[Saved entries]
□ □ □ □ □ □ □
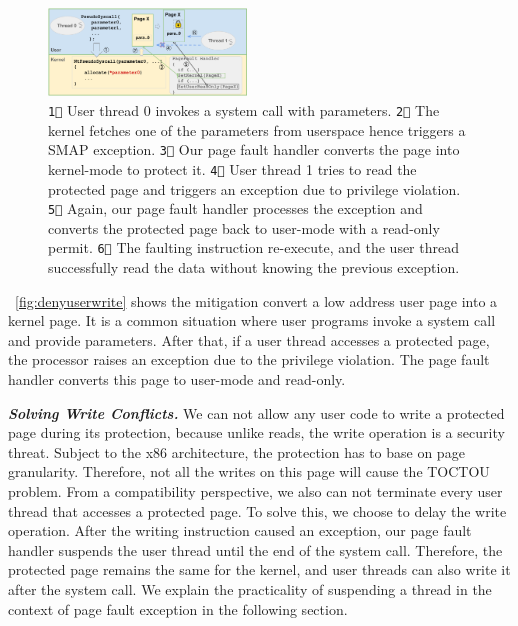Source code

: \begin{figure}[th]
  \includegraphics[width=0.47\textwidth]{figures/denyuserwrite3}
  \centering
  \caption{\texttt{\textcircled{1}} User thread 0 invokes a system call with parameters. \texttt{\textcircled{2}} The kernel fetches one of the parameters from userspace hence triggers a SMAP exception. \texttt{\textcircled{3}} Our page fault handler converts the page into kernel-mode to protect it. \texttt{\textcircled{4}} User thread 1 tries to read the protected page and triggers an exception due to privilege violation.  \texttt{\textcircled{5}} Again, our page fault handler processes the exception and converts the protected page back to user-mode with a read-only permit. \texttt{\textcircled{6}} The faulting instruction re-execute, and the user thread successfully read the data without knowing the previous exception.}
  \label{fig:denyuserwrite}
\end{figure}



~\autoref{fig:denyuserwrite} shows the mitigation convert a low address user page into a kernel page. It is a common situation where user programs invoke a system call and provide parameters. After that, if a user thread accesses a protected page, the processor raises an exception due to the privilege violation. The page fault handler converts this page to user-mode and read-only.



\textbf{\textit{Solving Write Conflicts.}} We can not allow any user code to write a protected page during its protection,  because unlike reads, the write operation is a security threat. Subject to the x86 architecture, the protection has to base on page granularity.  Therefore, not all the writes on this page will cause the TOCTOU problem. From a compatibility perspective, we also can not terminate every user thread that accesses a protected page. To solve this, we choose to delay the write operation. After the writing instruction caused an exception, our page fault handler suspends the user thread until the end of the system call. Therefore, the protected page remains the same for the kernel, and user threads can also write it after the system call.  We explain the practicality of suspending a thread in the context of page fault exception in the following section.

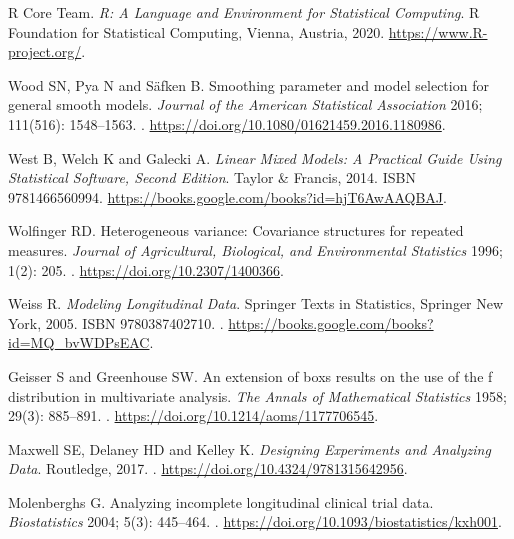 \documentclass[Royal,times,doublespace,sagev]{sagej}
\begin{document}
\begin{thebibliography}{10}
{R Core Team}.
\newblock \emph{R: A Language and Environment for Statistical Computing}.
\newblock R Foundation for Statistical Computing, Vienna, Austria, 2020.
\newblock \urlprefix\url{https://www.R-project.org/}.

Wood SN, Pya N and S\"{a}fken B.
\newblock Smoothing parameter and model selection for general smooth models.
\newblock \emph{Journal of the American Statistical Association} 2016;
  111(516): 1548--1563.
\newblock {}.
\newblock \urlprefix\url{https://doi.org/10.1080/01621459.2016.1180986}.

West B, Welch K and Galecki A.
\newblock \emph{Linear Mixed Models: A Practical Guide Using Statistical
  Software, Second Edition}.
\newblock Taylor \& Francis, 2014.
\newblock ISBN 9781466560994.
\newblock \urlprefix\url{https://books.google.com/books?id=hjT6AwAAQBAJ}.

Wolfinger RD.
\newblock Heterogeneous variance: Covariance structures for repeated measures.
\newblock \emph{Journal of Agricultural, Biological, and Environmental
  Statistics} 1996; 1(2): 205.
\newblock {}.
\newblock \urlprefix\url{https://doi.org/10.2307/1400366}.

Weiss R.
\newblock \emph{Modeling Longitudinal Data}.
\newblock Springer Texts in Statistics, Springer New York, 2005.
\newblock ISBN 9780387402710.
\newblock {}.
\newblock \urlprefix\url{https://books.google.com/books?id=MQ\_bvWDPsEAC}.

Geisser S and Greenhouse SW.
\newblock An extension of box{\textquotesingle}s results on the use of the
  {\textdollar}f{\textdollar} distribution in multivariate analysis.
\newblock \emph{The Annals of Mathematical Statistics} 1958; 29(3): 885--891.
\newblock {}.
\newblock \urlprefix\url{https://doi.org/10.1214/aoms/1177706545}.

Maxwell SE, Delaney HD and Kelley K.
\newblock \emph{Designing Experiments and Analyzing Data}.
\newblock Routledge, 2017.
\newblock {}.
\newblock \urlprefix\url{https://doi.org/10.4324/9781315642956}.

Molenberghs G.
\newblock Analyzing incomplete longitudinal clinical trial data.
\newblock \emph{Biostatistics} 2004; 5(3): 445--464.
\newblock {}.
\newblock \urlprefix\url{https://doi.org/10.1093/biostatistics/kxh001}.


\end{thebibliography}
\end{document}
□ □ □ □ □ □ □
◆ YOUR OBJECTIVE ◆
Go through the records above, find each line with the string "thebibliography", and copy it.

◆ TASK ANSWER ◆
\begin{thebibliography}{10}
\end{thebibliography}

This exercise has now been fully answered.